Itu dilakukan setelah mereka mendapatkan informasi bahwa salah satu di antara dua bus yang ditumpangi umat Gereja Katolik (Paroki) Bintaran, Lingkungan Brayat Minulyo, masuk jurang. Lima penumpangnya tewas dan 18 lainnya luka-luka.

Joko, petugas Paroki Bintaran, semalam menjelaskan kepada Kompas, jenazah lima korban itu diperkirakan baru tiba di Yogyakarta Senin pagi ini. “Romo paroki sudah berangkat untuk menjemput korban, “ ujarnya.

Akan tetapi, dia tak bisa memastikan siapa saja yang tewas di antara anggota rombongan yang berziarah ke Ponorogo itu.

Para korban sampai tadi malam masih berada di RSUD Ponorogo. Menurut rencana, setibanya dari Ponorogo, jenazah kelima korban hari Senin ini akan disemayamkan di Gereja Santo Yusuf, Bintaran, sebelum dimakamkan. (Kompas 27/10/2003).

Lima Peziarah Asal Yogyakarta Tewas

Belum hilang ingatan kita akan Tragedi Paiton yang merengut 54 nyawa rombongan murid SMK Yapemda Sleman, 8 Oktober 2003 lalu, peristiwa serupa terjadi lagi. Kali ini, kecelakaan menimpa rombongan peziarah asal Yogyakarta saat kembali dari sumber suci Bunda Maria di Dusun Klepu, Kecamatan Sooko, Kabupaten Ponorogo, Minggu (26/10) sekitar pukul 15.30 WIB.

Satu dari dua minibus yang dicarter warga Jl. Taman Siswa, Lingkungan Mergangsan Kidul, Yogyakarta, masuk ke jurang di tanjakan Dusun Biting, Desa Suru, Kecamatan Sooko.
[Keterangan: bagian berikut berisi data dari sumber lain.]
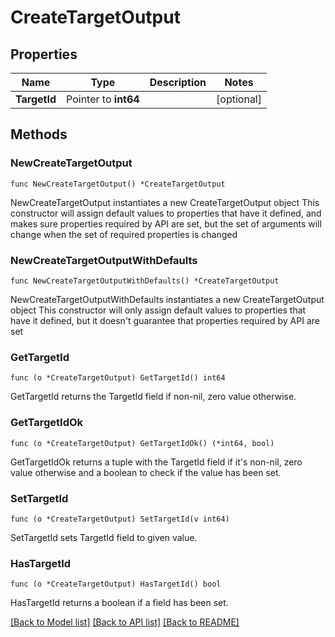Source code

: # CreateTargetOutput

## Properties

Name | Type | Description | Notes
------------ | ------------- | ------------- | -------------
**TargetId** | Pointer to **int64** |  | [optional] 

## Methods

### NewCreateTargetOutput

`func NewCreateTargetOutput() *CreateTargetOutput`

NewCreateTargetOutput instantiates a new CreateTargetOutput object
This constructor will assign default values to properties that have it defined,
and makes sure properties required by API are set, but the set of arguments
will change when the set of required properties is changed

### NewCreateTargetOutputWithDefaults

`func NewCreateTargetOutputWithDefaults() *CreateTargetOutput`

NewCreateTargetOutputWithDefaults instantiates a new CreateTargetOutput object
This constructor will only assign default values to properties that have it defined,
but it doesn't guarantee that properties required by API are set

### GetTargetId

`func (o *CreateTargetOutput) GetTargetId() int64`

GetTargetId returns the TargetId field if non-nil, zero value otherwise.

### GetTargetIdOk

`func (o *CreateTargetOutput) GetTargetIdOk() (*int64, bool)`

GetTargetIdOk returns a tuple with the TargetId field if it's non-nil, zero value otherwise
and a boolean to check if the value has been set.

### SetTargetId

`func (o *CreateTargetOutput) SetTargetId(v int64)`

SetTargetId sets TargetId field to given value.

### HasTargetId

`func (o *CreateTargetOutput) HasTargetId() bool`

HasTargetId returns a boolean if a field has been set.


[[Back to Model list]](../README.md#documentation-for-models) [[Back to API list]](../README.md#documentation-for-api-endpoints) [[Back to README]](../README.md)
Akibatnya, lima penumpang tewas, dua luka berat dan 21 lainnya luka ringan.

Korban tewas di tempat kejadian adalah Ny. Imam Santosa, 45, Ny. Sukarman 52 dan Ny. Ninik 45 sedangkan dua korban lainnya meninggal di rumah sakit, yakni Ny. Marwoto, 40 dan Pulung Sujani 60. Mereka semua warga Jl. Taman Siswa, Yogyakarta.

Para korban umumnya menderita luka di bagian kepala akibat terbentur jok kursi bus saat kendaraan berpenumpang 26 orang itu terguling. Para korban yang terluka di rawat di RS Darmayu dan RS Aisyah Ponorogo, sedangkan jenazah korban tewas dibawa ke RSUD Ponorogo.

Para penumpang yang tewas rata-rata duduk di sisi kiri bus. Posisi akhir bus miring kekiri, pintu berada di bawah.

Lani, 42, penumpang bus yang selamat, menuturkan bus yang dikemudikan Buang Harun Sucipto, 61, warga Jl. Taman Siswa itu berjalan tidak terlalu kencang karena kondisi jalan memang menurun. Namun, ketika bus bernopol AB 9892 AA akan melewati tikungan, tiba-tiba kendaraan oleng ke kiri, terguling dan nyungsep ke jurang sedalam sekitar 5 meter.

“Bus sebenarnya berjalan pelan, tetapi tiba-tiba oleng tak terkendali. Saya berusaha berpegangan kua-kuat pada jok bus”, ujar Lani yang duduk di jok paling belakang.

Menurut Lani, rombongan berangkat dari Yogyakarta, Minggu (26/10) sekitar pukul 06.00 WIB. Mereka mencarter dua bus, bus pertama berisi 26 orang dan bus yang satu lagi membawa 25 penumpang. Rata-rata penumpang berusia lanjut.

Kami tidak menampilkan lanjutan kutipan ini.